All firewalls have IPSEC bound to a WANgroup with WAN and WAN2 for WAN failover. Imagine the subnet x.x.x.x/24 is LAN subnet at site2 reachable from site1 via an IPSEC tunnel.
Now the situation is occurs that if a failover occurs at the site1 end, of virtually any description, WAN failover to WAN2 at site1, site1a firewall fails and site1b firewall takes over, etc, state RESET and just as bad "destination host unreachable" messages get sent to the site1 clients from the firewall in control of the site1 LAN carp address whist the IPSEC tunnel gets established.
Let's say for example, that at site1, the main firewall site1a suffers a horrible hardware failure and the clustered HA firewall site1b must take over.
The problem is that during the time that CARP takes over and IPSEC comes up on the HA firewall site1b, and the tunnels are re-established, any traffic bound for tunnel endpoints gets sent back a RESET from firewall site1b.
This causes lots of problems
TELNET sessions from clients at site1 to servers at site2 get disconnected and reset during the brief outage if they send any traffic at all to the remote site2 server as firewall site1b sends back RESETS to the site1 client
Firewall 2 at site1, firewall site1b seems to maintain in it's local state table failures, for example, you are pinging a remote site2 host x.x.x.1. As the failover starts, you get back "request timed out" (normal, of course). Sometimes you get back "Destination host unreachable" - bad. When that happens, even when the IPSEC tunnel comes up on firewall site1b, you still cannot ping x.x.x.1. You KNOW the tunnel is up, because you can see it connected in the GUI status section on firewall site1b. Further, you can actually ping a different IP address down the tunnel x.x.x.2 from the same cleint, but you cannot ping x.x.x.1 for many minutes, up to 3 minutes until I assume some cached state in firewall site1b expires
Sometimes even though the client at site1 only got "Request timed out" - still even when the IPSEC tunnel comes up on firewall, you still cannot ping x.x.x.1. It can take a few seconds to several minutes for x.x.x.1 to start answering pings
Essentially it ruins the lovely HA shared state table, because the RESETS get back to the client and the firewall taking over caches failures and the failover then becomes is far from seamless
The faster the takeover, the less this is a problem. 2 missed pings during failover seems to result in 0 or only 1 or 2 telnet sessions that disconnect because they were unlucky enough to be trying to send data over that brief period. A longer outage of say 10 pings on a busy VPN is carnage resulting on most TCP state lost and a fair portion of the telnet sessions can't reconnect for many minutes even though the tunnel has come up on the second firewall because I assume of the failure state caching.

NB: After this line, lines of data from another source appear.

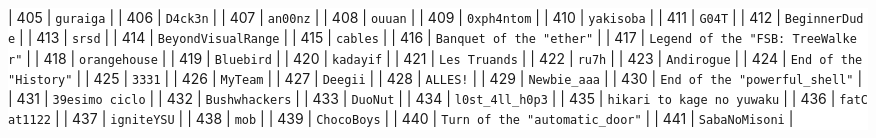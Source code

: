 | 405 | `guraiga` |
| 406 | `D4ck3n` |
| 407 | `an00nz` |
| 408 | `ouuan` |
| 409 | `0xph4ntom` |
| 410 | `yakisoba` |
| 411 | `G04T` |
| 412 | `BeginnerDude` |
| 413 | `srsd` |
| 414 | `BeyondVisualRange` |
| 415 | `cables` |
| 416 | `Banquet of the "ether"` |
| 417 | `Legend of the "FSB: TreeWalker"` |
| 418 | `orangehouse` |
| 419 | `Bluebird` |
| 420 | `kadayif` |
| 421 | `Les Truands` |
| 422 | `ru7h` |
| 423 | `Andirogue` |
| 424 | `End of the "History"` |
| 425 | `3331` |
| 426 | `MyTeam` |
| 427 | `Deegii` |
| 428 | `ALLES!` |
| 429 | `Newbie_aaa` |
| 430 | `End of the "powerful_shell"` |
| 431 | `39esimo ciclo` |
| 432 | `Bushwhackers` |
| 433 | `DuoNut` |
| 434 | `l0st_4ll_h0p3` |
| 435 | `hikari to kage no yuwaku` |
| 436 | `fatCat1122` |
| 437 | `igniteYSU` |
| 438 | `mob` |
| 439 | `ChocoBoys` |
| 440 | `Turn of the "automatic_door"` |
| 441 | `SabaNoMisoni` |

I've used a lot of other commercial firewall products and the various ones I'm thinking of don't seem to have this issue. Thinking about one firewall product in particular, I've never seen a "Destination Host Unreachable" reply for traffic from site1 destined for site2 over the VPN whilst the VPN was down. It seems to be that they cleverly never send back RESETS but just simply silently drop the traffic if it was destined for a VPN endpoint.
Possibly part of the problem?
Ensure that HA firewalls never state sync failed states for phase 2 source network to phase 2 destination network
Feature request - the Solution
I believe pfsense should:
On tunnel up, flush any failed states to the known VPN tunnel phase 2 endpoints
Ideally, NEVER send back RESETS for traffic that is destined to a VPN endpoint, ever, regardless of the tunnel up or down
If those 2 things were implemented, failover would become a lot more seamless and TCP sessions would not be lost.
nzkiwi68 last edited by
No comments at all?
NOBODY has ever met this issue, seeing TSP resets during a failover and state lost?